--- What you should do ---
What is needed here is a word-for-word copy of all the entries below.

Saved entries:
· · · · · · ·

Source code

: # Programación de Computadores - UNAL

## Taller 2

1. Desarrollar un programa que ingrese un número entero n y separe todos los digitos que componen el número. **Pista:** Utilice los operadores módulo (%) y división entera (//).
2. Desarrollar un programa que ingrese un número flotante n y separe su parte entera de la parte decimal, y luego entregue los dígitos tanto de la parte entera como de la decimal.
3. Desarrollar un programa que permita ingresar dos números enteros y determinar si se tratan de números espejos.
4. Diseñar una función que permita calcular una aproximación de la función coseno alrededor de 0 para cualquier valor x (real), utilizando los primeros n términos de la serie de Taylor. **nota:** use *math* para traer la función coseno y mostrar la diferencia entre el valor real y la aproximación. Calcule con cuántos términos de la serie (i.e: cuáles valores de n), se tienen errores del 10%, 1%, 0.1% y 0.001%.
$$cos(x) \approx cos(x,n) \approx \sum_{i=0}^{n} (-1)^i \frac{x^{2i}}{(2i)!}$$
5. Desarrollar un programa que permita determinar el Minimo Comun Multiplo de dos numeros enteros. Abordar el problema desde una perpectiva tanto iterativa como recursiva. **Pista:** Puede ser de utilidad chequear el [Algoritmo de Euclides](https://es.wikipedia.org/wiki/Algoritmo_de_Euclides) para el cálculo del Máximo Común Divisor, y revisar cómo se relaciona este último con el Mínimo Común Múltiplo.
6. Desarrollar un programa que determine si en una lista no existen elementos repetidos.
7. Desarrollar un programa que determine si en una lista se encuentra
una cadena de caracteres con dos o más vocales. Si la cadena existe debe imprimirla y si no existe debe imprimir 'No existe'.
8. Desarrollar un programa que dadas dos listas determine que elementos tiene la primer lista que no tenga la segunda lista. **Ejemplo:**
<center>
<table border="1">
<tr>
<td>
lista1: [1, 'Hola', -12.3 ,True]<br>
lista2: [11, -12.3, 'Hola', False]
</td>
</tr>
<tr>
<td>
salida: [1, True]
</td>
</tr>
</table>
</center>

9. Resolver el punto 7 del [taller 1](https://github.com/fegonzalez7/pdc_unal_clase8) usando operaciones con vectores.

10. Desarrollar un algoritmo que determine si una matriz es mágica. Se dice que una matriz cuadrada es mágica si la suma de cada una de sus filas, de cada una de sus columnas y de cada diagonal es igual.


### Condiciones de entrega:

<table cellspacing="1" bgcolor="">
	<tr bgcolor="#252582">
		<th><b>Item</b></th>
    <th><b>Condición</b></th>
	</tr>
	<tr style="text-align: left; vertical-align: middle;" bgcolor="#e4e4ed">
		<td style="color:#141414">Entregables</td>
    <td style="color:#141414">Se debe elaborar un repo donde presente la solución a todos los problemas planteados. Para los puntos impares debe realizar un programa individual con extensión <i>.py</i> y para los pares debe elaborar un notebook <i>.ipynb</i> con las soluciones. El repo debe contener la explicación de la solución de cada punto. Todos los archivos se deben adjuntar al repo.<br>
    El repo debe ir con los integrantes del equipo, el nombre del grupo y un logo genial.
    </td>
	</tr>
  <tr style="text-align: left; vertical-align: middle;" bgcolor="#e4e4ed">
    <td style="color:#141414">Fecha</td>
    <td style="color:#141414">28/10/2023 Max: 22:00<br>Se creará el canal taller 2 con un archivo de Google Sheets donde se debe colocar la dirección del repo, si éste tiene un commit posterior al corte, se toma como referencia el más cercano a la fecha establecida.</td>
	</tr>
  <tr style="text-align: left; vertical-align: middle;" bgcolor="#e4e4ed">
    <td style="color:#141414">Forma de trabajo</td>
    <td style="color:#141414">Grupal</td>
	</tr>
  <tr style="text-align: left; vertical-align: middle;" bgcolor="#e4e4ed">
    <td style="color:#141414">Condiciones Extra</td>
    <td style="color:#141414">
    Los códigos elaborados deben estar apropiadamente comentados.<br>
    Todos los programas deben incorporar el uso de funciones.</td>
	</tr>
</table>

· · · · · · ·

--- Task result ---
Source code

: # Programación de Computadores - UNAL

## Taller 2

1. Desarrollar un programa que ingrese un número entero n y separe todos los digitos que componen el número. **Pista:** Utilice los operadores módulo (%) y división entera (//).
2. Desarrollar un programa que ingrese un número flotante n y separe su parte entera de la parte decimal, y luego entregue los dígitos tanto de la parte entera como de la decimal.
3. Desarrollar un programa que permita ingresar dos números enteros y determinar si se tratan de números espejos.
4. Diseñar una función que permita calcular una aproximación de la función coseno alrededor de 0 para cualquier valor x (real), utilizando los primeros n términos de la serie de Taylor. **nota:** use *math* para traer la función coseno y mostrar la diferencia entre el valor real y la aproximación. Calcule con cuántos términos de la serie (i.e: cuáles valores de n), se tienen errores del 10%, 1%, 0.1% y 0.001%.
$$cos(x) \approx cos(x,n) \approx \sum_{i=0}^{n} (-1)^i \frac{x^{2i}}{(2i)!}$$
5. Desarrollar un programa que permita determinar el Minimo Comun Multiplo de dos numeros enteros. Abordar el problema desde una perpectiva tanto iterativa como recursiva. **Pista:** Puede ser de utilidad chequear el [Algoritmo de Euclides](https://es.wikipedia.org/wiki/Algoritmo_de_Euclides) para el cálculo del Máximo Común Divisor, y revisar cómo se relaciona este último con el Mínimo Común Múltiplo.
6. Desarrollar un programa que determine si en una lista no existen elementos repetidos.
7. Desarrollar un programa que determine si en una lista se encuentra
una cadena de caracteres con dos o más vocales. Si la cadena existe debe imprimirla y si no existe debe imprimir 'No existe'.
8. Desarrollar un programa que dadas dos listas determine que elementos tiene la primer lista que no tenga la segunda lista. **Ejemplo:**
<center>
<table border="1">
<tr>
<td>
lista1: [1, 'Hola', -12.3 ,True]<br>
lista2: [11, -12.3, 'Hola', False]
</td>
</tr>
<tr>
<td>
salida: [1, True]
</td>
</tr>
</table>
</center>

9. Resolver el punto 7 del [taller 1](https://github.com/fegonzalez7/pdc_unal_clase8) usando operaciones con vectores.

10. Desarrollar un algoritmo que determine si una matriz es mágica. Se dice que una matriz cuadrada es mágica si la suma de cada una de sus filas, de cada una de sus columnas y de cada diagonal es igual.


### Condiciones de entrega:

<table cellspacing="1" bgcolor="">
	<tr bgcolor="#252582">
		<th><b>Item</b></th>
    <th><b>Condición</b></th>
	</tr>
	<tr style="text-align: left; vertical-align: middle;" bgcolor="#e4e4ed">
		<td style="color:#141414">Entregables</td>
    <td style="color:#141414">Se debe elaborar un repo donde presente la solución a todos los problemas planteados. Para los puntos impares debe realizar un programa individual con extensión <i>.py</i> y para los pares debe elaborar un notebook <i>.ipynb</i> con las soluciones. El repo debe contener la explicación de la solución de cada punto. Todos los archivos se deben adjuntar al repo.<br>
    El repo debe ir con los integrantes del equipo, el nombre del grupo y un logo genial.
    </td>
	</tr>
  <tr style="text-align: left; vertical-align: middle;" bgcolor="#e4e4ed">
    <td style="color:#141414">Fecha</td>
    <td style="color:#141414">28/10/2023 Max: 22:00<br>Se creará el canal taller 2 con un archivo de Google Sheets donde se debe colocar la dirección del repo, si éste tiene un commit posterior al corte, se toma como referencia el más cercano a la fecha establecida.</td>
	</tr>
  <tr style="text-align: left; vertical-align: middle;" bgcolor="#e4e4ed">
    <td style="color:#141414">Forma de trabajo</td>
    <td style="color:#141414">Grupal</td>
	</tr>
  <tr style="text-align: left; vertical-align: middle;" bgcolor="#e4e4ed">
    <td style="color:#141414">Condiciones Extra</td>
    <td style="color:#141414">
    Los códigos elaborados deben estar apropiadamente comentados.<br>
    Todos los programas deben incorporar el uso de funciones.</td>
	</tr>
</table>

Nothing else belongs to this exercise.